Greg Donaghy: Remembering a Scholar, Mentor, and Friend

*Please post a comment or memory at the bottom of this page if you wish to write a short message about Greg.

By Asa McKercher, Royal Military College of Canada

On 1 July 2020, Greg Donaghy died. The director of the Bill Graham Centre for Contemporary International History at the University of Toronto and the former head of the Historical Section at Global Affairs Canada, Greg was a remarkable scholar, mentor, and friend.

I first met Greg in 2009. I was a lowly MA student and assistant archivist at Library and Archives Canada, and yet he kindly invited me to attend a conference commemorating the centenary of the founding of Canada’s Department of External Affairs. He’d heard about me through my MA advisor, Galen Perras, who had been a fellow doctoral student with Greg at the University of Waterloo. Although Greg had a million things to do connected to the conference, he had a few minutes to chat with me about my work on Canada-US relations in the early 1960s. Since he’d written a book on the Lester Pearson-Lyndon Johnson years, he was naturally interested in my research on the John F. Kennedy administration’s dealings with Canada. We differed on some interpretations – I remain more sympathetic to Kennedy, a point we continued to argue about years later – but even so he suggested some sources for me to examine. What I was impressed with at the time, and since, was that Greg made time for me, a mere grad student. Furthermore, when we reconnected several years later, he remembered me and my work. And over the next few years, he went out of his way to create opportunities for me: an invitation to a conference and then to contribute to a collection that he was editing; and a discussion over a beer that morphed into a joint SSHRC-funded collaboration with Michael Stevenson examining Canada-US relations during the Eisenhower era.

My experience with Greg is not unique: many of my friends and colleagues within the small field of Canadian international history have similar stories of his helpfulness and eagerness to collaborate, especially with junior scholars. Indeed, while Greg did not have a cohort of graduate students who he trained through a formal supervisory role, he nonetheless leaves behind a legacy of supporting other scholars. This attitude is all too rare in academia. From offering advice about archival sources to providing feedback on written work, Greg was generous with his time. And while his edits could be brutal, a bruised ego was a small price pay for more concise prose. No doubt I’m not the only Canadian foreign policy scholar to now write their drafts in Courier New because of his dictum that other fonts – because they look like printed text – provide a false sense that one’s work doesn’t need to be edited. I also appreciated that Greg wasn’t a bullshitter. Both sociable and unpretentious, it was pleasant to be around him after conference sessions had finished and the patios beckoned. I’m saddened to lose his company, and sad too, because I’m not sure he ever wrote down his wild tales of working for the French consul general in Toronto.

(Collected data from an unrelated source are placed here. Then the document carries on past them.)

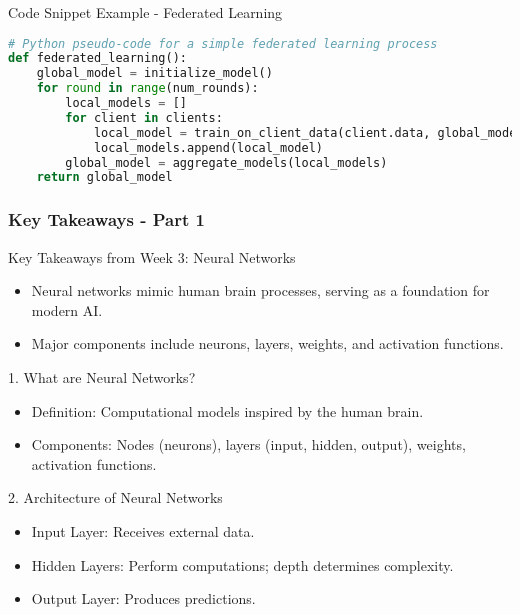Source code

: \documentclass[aspectratio=169]{beamer}
\begin{document}
\begin{frame}[fragile]{Code Snippet Example - Federated Learning}
\begin{lstlisting}[language=Python]
# Python pseudo-code for a simple federated learning process
def federated_learning():
    global_model = initialize_model()
    for round in range(num_rounds):
        local_models = []
        for client in clients:
            local_model = train_on_client_data(client.data, global_model)
            local_models.append(local_model)
        global_model = aggregate_models(local_models)
    return global_model
\end{lstlisting}
\end{frame}

\begin{frame}[fragile]
    \frametitle{Key Takeaways - Part 1}
    \begin{block}{Key Takeaways from Week 3: Neural Networks}
        \begin{itemize}
            \item Neural networks mimic human brain processes, serving as a foundation for modern AI.
            \item Major components include neurons, layers, weights, and activation functions.
        \end{itemize}
    \end{block}
    
    \begin{block}{1. What are Neural Networks?}
        \begin{itemize}
            \item Definition: Computational models inspired by the human brain.
            \item Components: Nodes (neurons), layers (input, hidden, output), weights, activation functions.
        \end{itemize}
    \end{block}
    
    \begin{block}{2. Architecture of Neural Networks}
        \begin{itemize}
            \item Input Layer: Receives external data.
            \item Hidden Layers: Perform computations; depth determines complexity.
            \item Output Layer: Produces predictions.
        \end{itemize}
    \end{block}
\end{frame}
\end{document}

Beyond his impact on other scholars, Greg will live on through his body of work. Not only did he edit several volumes of the Documents on Canadian External Relations series and publish a model biography of Paul Martin Sr., but he edited or co-edited a number of vital collections on various aspects of Canadian foreign policy. Moreover, his writing included important contributions:

  • on Canadian involvement in the Korean War, showing that there was in fact an effort by Ottawa to restrain the United States and bring about peace;
  • on Canada-US relations, with his emphasis on the two neighbours as “tolerant allies” of one another willing to overlook public recrimination and heated rhetoric in favour of private cooperation and conciliation;
  • on the realism inherent in Canadian foreign policymaking in contrast to the mythology of the honest broker, middle power, and postwar golden age;
  • and on Canadian interactions with the Third World/Global South, especially Asia

Below, I’ve drawn together Greg’s body of work, a corpus that speaks to his dedication as a scholar. He will be missed.


Greg Donaghy, Parallel Paths: Canadian-Australian Relations since the 1890s (Ottawa: DFAIT, 1995)

Greg Donaghy, Tolerant Allies: Canada and the United States, 1963-1968 (Montreal: McGill-Queen’s University Press, 2002)

Greg Donaghy, Grit: The Life and Politics of Paul Martin Sr. (Vancouver: UBC Press, 2015)

John Hilliker, Mary Halloran, and Greg Donaghy, Canada’s Department of External Affairs, Volume 3: Innovation and Adaptation, 1968–1984 (Toronto: University of Toronto Press, 2017)

Document Collections

Greg Donaghy, ed. Documents on Canadian External Relations: Volume 16 – 1950 (Ottawa: DFAIT, 1996)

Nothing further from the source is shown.